Nell’isola in questa lotta sono mobilitate associazioni come Libera di don Luigi Ciotti, le Caritas, Sardegna Solidale, la Fondazione per il Sud e altre. Di recente ha svolto un’interessante inchiesta sull’andamento di questi fenomeni e sull’inquadramento dei beni illeciti confiscati alla criminalità Transparency International Italia. «La nostra è una organizzazione non governativa che ovunque si batte contro la corruzione», tiene a chiarire Chiara Putaturo, una delle autrici del report. Uno studio di una sessantina di pagine. Con molti focus estesi all’intero territorio nazionale. E conferme incrociate sui dati del ministero e dell’Associazione beni confiscati (Anbsc) circa i risultati conseguiti grazie alla confisca di beni ai mafiosi e al loro reimpiego in chiave sociale.

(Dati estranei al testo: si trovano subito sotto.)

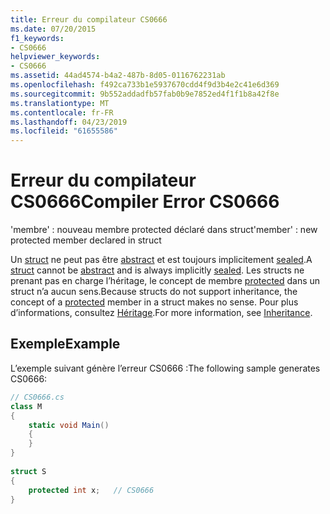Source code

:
 ```yaml
---
title: Erreur du compilateur CS0666
ms.date: 07/20/2015
f1_keywords:
- CS0666
helpviewer_keywords:
- CS0666
ms.assetid: 44ad4574-b4a2-487b-8d05-0116762231ab
ms.openlocfilehash: f492ca733b1e5937670cdd4f9d3b4e2c41e6d369
ms.sourcegitcommit: 9b552addadfb57fab0b9e7852ed4f1f1b8a42f8e
ms.translationtype: MT
ms.contentlocale: fr-FR
ms.lasthandoff: 04/23/2019
ms.locfileid: "61655586"
---
```

# <a name="compiler-error-cs0666"></a><span data-ttu-id="a2b44-102">Erreur du compilateur CS0666</span><span class="sxs-lookup"><span data-stu-id="a2b44-102">Compiler Error CS0666</span></span>
<span data-ttu-id="a2b44-103">'membre' : nouveau membre protected déclaré dans struct</span><span class="sxs-lookup"><span data-stu-id="a2b44-103">'member' : new protected member declared in struct</span></span>  
  
 <span data-ttu-id="a2b44-104">Un [struct](../../csharp/language-reference/keywords/struct.md) ne peut pas être [abstract](../../csharp/language-reference/keywords/abstract.md) et est toujours implicitement [sealed](../../csharp/language-reference/keywords/sealed.md).</span><span class="sxs-lookup"><span data-stu-id="a2b44-104">A [struct](../../csharp/language-reference/keywords/struct.md) cannot be [abstract](../../csharp/language-reference/keywords/abstract.md) and is always implicitly [sealed](../../csharp/language-reference/keywords/sealed.md).</span></span> <span data-ttu-id="a2b44-105">Les structs ne prenant pas en charge l’héritage, le concept de membre [protected](../../csharp/language-reference/keywords/protected.md) dans un struct n’a aucun sens.</span><span class="sxs-lookup"><span data-stu-id="a2b44-105">Because structs do not support inheritance, the concept of a [protected](../../csharp/language-reference/keywords/protected.md) member in a struct makes no sense.</span></span> <span data-ttu-id="a2b44-106">Pour plus d’informations, consultez [Héritage](../../csharp/programming-guide/classes-and-structs/inheritance.md).</span><span class="sxs-lookup"><span data-stu-id="a2b44-106">For more information, see [Inheritance](../../csharp/programming-guide/classes-and-structs/inheritance.md).</span></span>  
  
## <a name="example"></a><span data-ttu-id="a2b44-107">Exemple</span><span class="sxs-lookup"><span data-stu-id="a2b44-107">Example</span></span>  
 <span data-ttu-id="a2b44-108">L’exemple suivant génère l’erreur CS0666 :</span><span class="sxs-lookup"><span data-stu-id="a2b44-108">The following sample generates CS0666:</span></span>  
  
```csharp  
// CS0666.cs  
class M  
{  
    static void Main()  
    {  
    }  
}  
  
struct S  
{  
    protected int x;   // CS0666  
}  
```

Al di là dei segnali recenti sul reclutamento di malavitosi sardi, l’azione dei clan nell’isola finora si è sviluppata nel reinvestimento delle decine di milioni provenienti da operazioni illegali. L’obiettivo? Acquistare società e immobili destinati ad attività in apparenza lecite. E così riciclare il denaro della droga, della corruzione, delle estorsioni.

In questo senso, fin dagli anni ’70, avevano già parlato d’inquietanti emergenze i magistrati che indagavano sul cassiere di Cosa nostra Pippo Calò in Costa Smeralda, sulla Banda della Magliana a Porto Rotondo e su una serie di maneggi che nel Nuorese chiamavano in causa pezzi da novanta come Luciano Liggio.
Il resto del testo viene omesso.